The Illuminati gots problems. Writer Johnathan Hickman is surprisingly cagey about what those problems are until this issue’s final reveal, at which point he lets us know that their real problem is something else, entirely unrelated to the the problems that occupied the previous 15 pages (and the 7 issues before that). But maybe that’s for the best. I’ll be honest: I don’t know what half of these characters are trying to accomplish, and even when I do, I can’t figure out why they’re acting the way they’re acting. Perhaps this is the point – we can’t possibly track the ambitions, goals and methods of the most brilliant minds in the Marvel Universe.

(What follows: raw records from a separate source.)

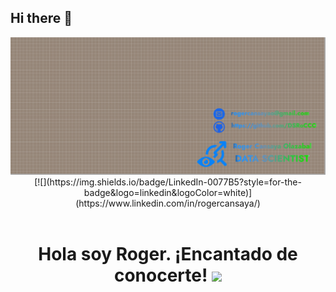 ## Hi there 👋

<div id="header" align="center">
  <img decoding="async" src="https://github.com/DSRoCCO/DSRoCCO/blob/main/Portada%20de%20Github.png" width="800"/>
</div>

<center> [![](https://img.shields.io/badge/LinkedIn-0077B5?style=for-the-badge&logo=linkedin&logoColor=white)](https://www.linkedin.com/in/rogercansaya/) </center>
<div id="badges" align="center">
<img decoding="async" src="https://visitor-badge-reloaded.herokuapp.com/badge?page_id=DSRoCCO.DSRoCCO&color=00cf00" alt=""/>

  <h1>
  Hola soy Roger. ¡Encantado de conocerte!
  <img decoding="async" src="https://media.giphy.com/media/hvRJCLFzcasrR4ia7z/giphy.gif" width="30px"/>
</h1>


<!--
**DSRoCCO/DSRoCCO** is a ✨ _special_ ✨ repository because its `README.md` (this file) appears on your GitHub profile.

Here are some ideas to get you started:

- 🔭 I’m currently working on ...
- 🌱 I’m currently learning ...
- 👯 I’m looking to collaborate on ...
- 🤔 I’m looking for help with ...
- 💬 Ask me about ...
- 📫 How to reach me: ...
- 😄 Pronouns: ...
- ⚡ Fun fact: ...
-->
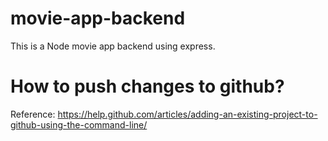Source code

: # movie-app-backend

This is a Node movie app backend using express.

# How to push changes to github?
Reference: https://help.github.com/articles/adding-an-existing-project-to-github-using-the-command-line/


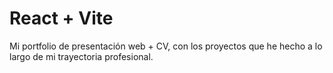 
# React + Vite

Mi portfolio de presentación web + CV, con los proyectos que he hecho a lo largo de mi trayectoria profesional.
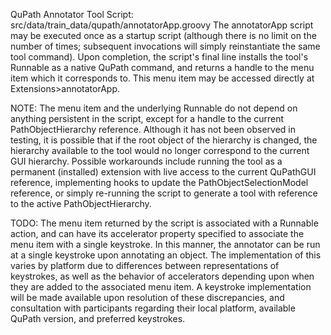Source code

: QuPath Annotator Tool Script: src/data/train_data/qupath/annotatorApp.groovy
  The annotatorApp script may be executed once as a startup script (although there is no limit on the number of times; subsequent invocations will simply reinstantiate the same tool command). Upon completion, the script's final line installs the tool's Runnable as a native QuPath command, and returns a handle to the menu item which it corresponds to. This menu item may be accessed directly at Extensions>annotatorApp.

NOTE:
  The menu item and the underlying Runnable do not depend on anything persistent in the script, except for a handle to the current PathObjectHierarchy reference. Although it has not been observed in testing, it is possible that if the root object of the hierarchy is changed, the hierarchy available to the tool would no longer correspond to the current GUI hierarchy. Possible workarounds include running the tool as a permanent (installed) extension with live access to the current QuPathGUI reference, implementing hooks to update the PathObjectSelectionModel reference, or simply re-running the script to generate a tool with reference to the active PathObjectHierarchy.

TODO:
  The menu item returned by the script is associated with a Runnable action, and can have its accelerator property specified to associate the menu item with a single keystroke. In this manner, the annotator can be run at a single keystroke upon annotating an object. The implementation of this varies by platform due to differences between representations of keystrokes, as well as the behavior of accelerators depending upon when they are added to the associated menu item. A keystroke implementation will be made available upon resolution of these discrepancies, and consultation with participants regarding their local platform, available QuPath version, and preferred keystrokes.

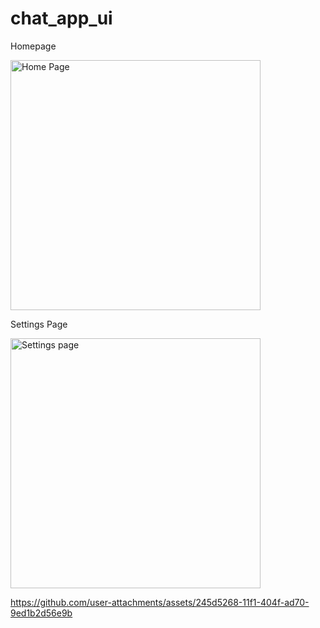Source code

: # chat_app_ui

Homepage

<img src="https://github.com/user-attachments/assets/e5054538-2204-430a-8104-a5c92c2efdce" width="400" alt="Home Page" />

Settings Page

<img src="https://github.com/user-attachments/assets/5e371747-2641-4d65-aa76-36851618581e" width="400" alt="Settings page" />


https://github.com/user-attachments/assets/245d5268-11f1-404f-ad70-9ed1b2d56e9b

The issue starts with Reed Richards and Tony Stark convening on Earth for the first time in a long while. Tony mentions that the rest of the Avengers have gone into space to deal with some threat, but Tony has volunteered to stay behind in case they fail in their mission. But Tony’s real reason for staying behind is he believes that “everything is breaking down.” The two super geniuses discuss this in cryptic terms, and then discuss the solution in even crypticer terms. While they’re off having whatever fun adventure, we check in on the various supernatural kingdoms at play in this series. Black Bolt takes a tour of some dimension that will allow him to conduct completely secret meetings and then has a conversation with his wife, Medusa, about choosing the real world over their shared psychic reality. But then it’s over to Wakanda, where Namor is making a nondescript deal with Black Swan. That deal gets cut short when T’challa walks in to inform his friend that, despite his best efforts, their countries are at war. Namor appropriately freaks out and heads home to heal his kingdom. And then just as Reed and Tony make it back to Stark headquarters — having apparently recruited someone to solve their aforementioned “everything is breaking down” problem — a fleet of spaceships invade Earth.
Oh and just so we don’t forget about them, we see the aliens marching on Beast and Doctor Strange’s respective homes.

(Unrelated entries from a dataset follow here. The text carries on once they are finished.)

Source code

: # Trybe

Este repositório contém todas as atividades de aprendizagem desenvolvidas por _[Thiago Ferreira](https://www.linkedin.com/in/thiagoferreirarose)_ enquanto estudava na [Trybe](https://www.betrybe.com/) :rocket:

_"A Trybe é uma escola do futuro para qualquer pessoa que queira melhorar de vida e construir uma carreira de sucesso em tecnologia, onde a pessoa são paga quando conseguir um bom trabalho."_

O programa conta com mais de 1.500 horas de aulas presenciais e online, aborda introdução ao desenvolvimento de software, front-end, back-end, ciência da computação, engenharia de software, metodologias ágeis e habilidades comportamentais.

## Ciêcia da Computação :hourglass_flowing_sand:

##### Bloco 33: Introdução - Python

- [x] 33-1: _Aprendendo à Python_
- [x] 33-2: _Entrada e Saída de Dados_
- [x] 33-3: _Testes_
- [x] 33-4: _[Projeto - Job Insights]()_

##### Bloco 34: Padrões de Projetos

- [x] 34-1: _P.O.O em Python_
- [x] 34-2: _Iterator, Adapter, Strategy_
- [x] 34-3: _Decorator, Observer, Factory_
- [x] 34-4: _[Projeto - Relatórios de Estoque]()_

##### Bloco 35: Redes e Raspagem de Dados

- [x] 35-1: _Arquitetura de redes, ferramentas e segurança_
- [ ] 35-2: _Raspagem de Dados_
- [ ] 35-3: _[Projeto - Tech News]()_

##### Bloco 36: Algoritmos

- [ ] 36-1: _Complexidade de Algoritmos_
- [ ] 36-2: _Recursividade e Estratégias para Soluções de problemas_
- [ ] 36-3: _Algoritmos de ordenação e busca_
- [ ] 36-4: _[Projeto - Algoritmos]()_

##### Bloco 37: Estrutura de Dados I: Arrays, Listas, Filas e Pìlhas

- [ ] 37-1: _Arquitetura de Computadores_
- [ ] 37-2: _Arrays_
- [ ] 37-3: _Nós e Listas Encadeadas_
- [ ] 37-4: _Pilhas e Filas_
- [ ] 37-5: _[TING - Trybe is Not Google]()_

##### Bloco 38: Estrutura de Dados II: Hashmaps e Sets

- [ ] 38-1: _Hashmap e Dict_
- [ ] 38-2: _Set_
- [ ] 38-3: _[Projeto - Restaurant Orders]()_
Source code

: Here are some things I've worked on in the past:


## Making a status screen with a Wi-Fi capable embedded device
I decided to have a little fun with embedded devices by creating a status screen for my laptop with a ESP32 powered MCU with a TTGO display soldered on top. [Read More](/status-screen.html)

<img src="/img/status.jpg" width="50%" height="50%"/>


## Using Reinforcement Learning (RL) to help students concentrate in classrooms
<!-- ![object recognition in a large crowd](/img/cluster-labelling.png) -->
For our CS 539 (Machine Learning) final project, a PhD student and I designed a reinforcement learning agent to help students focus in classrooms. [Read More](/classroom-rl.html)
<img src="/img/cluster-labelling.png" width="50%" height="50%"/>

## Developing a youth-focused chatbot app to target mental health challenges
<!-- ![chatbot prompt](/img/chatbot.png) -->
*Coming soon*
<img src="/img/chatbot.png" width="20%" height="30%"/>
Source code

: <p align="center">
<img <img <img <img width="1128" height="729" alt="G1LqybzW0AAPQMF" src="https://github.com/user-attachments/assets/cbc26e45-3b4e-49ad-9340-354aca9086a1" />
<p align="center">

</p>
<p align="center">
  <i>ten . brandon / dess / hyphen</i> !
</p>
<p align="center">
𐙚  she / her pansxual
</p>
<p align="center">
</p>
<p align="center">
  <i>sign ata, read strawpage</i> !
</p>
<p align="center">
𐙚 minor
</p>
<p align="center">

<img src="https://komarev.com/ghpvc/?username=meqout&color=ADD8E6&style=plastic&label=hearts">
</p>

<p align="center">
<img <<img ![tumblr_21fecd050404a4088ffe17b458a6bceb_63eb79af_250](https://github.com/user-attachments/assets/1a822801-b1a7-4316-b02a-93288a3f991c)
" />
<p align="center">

If I sound a little frustrated, it’s because I am. Hickman asks a lot of intellectual investment of his readers — the first 6 issues of this series set up such an elaborate threat against Earth, and you need every single page to simply grapple with the mechanics of what’s happening and what the ramifications of failure would be. I obviously can’t say for certain, but it sure seems like Reed and Tony found someone else to take care of the whole “incursion” issue for them, conveniently freeing them up to fight the aliens they didn’t even know were on the way. I’ve always read that a good ending should be both surprising and inevitable: you want to catch your audience off guard, but you also want them to say that they “should have seen that coming.” It’s alchemy, for sure, so you can’t be too upset when it doesn’t happen perfectly every time. But the ending of this issue is tangential to everything that happens within — an odd non sequitur to both the incursions and this side war between Wakanda and Atlantis.
Perhaps it’s my fault for projecting “ending” expectations on an issue clearly labeled as “Prologue.” Together, this issue and the previous have accomplished two things: 1) establishing that for whatever reason (possibly no reason), the incursions are currently not a problem; and 2) established that while all the Illuminati are on Earth, they’re not all on the best terms. Still, sorta seems like Hickman somehow interrupted his own series with his own crossover.
But even putting my expectations aside, there are so many gigantic question marks in this issue. Like there’s a page of “explanation” of what Tony’s been up to in deep space.
Unless Nova lied to me, that’s not deep space, it’s the moon. The dude with the giant head is The Watcher, and he vaguely mentored kid-Nova for a few issues. The identity of that third guy is beyond me. Should I recognize him? Is that a Marvel Big Bad that I should know? Or maybe I’m missing out from not reading Iron Man? I can raise the same question about the aliens that march on our heroes in the final pages. Marvel’s trailer to infinity suggests that they’re fighting the “Thanos’ Black Order,” but fuck if I would have known that from this introduction. And each of these Black Order characters is given such a specific design as to make me think I should know them from elsewhere, but hey: I don’t.
So, Drew, now that we’ve read five-sixths of this Prologue to Infinity, do you feel appropriately teased? Or are you starting to feel like we’re reading shaggy dog stories that end in an alien invasion? And just what the fuck was Maximus up to? I have no concept of why he would need access to a super secret silent dimension. Hasn’t he heard of the Cone of Silence?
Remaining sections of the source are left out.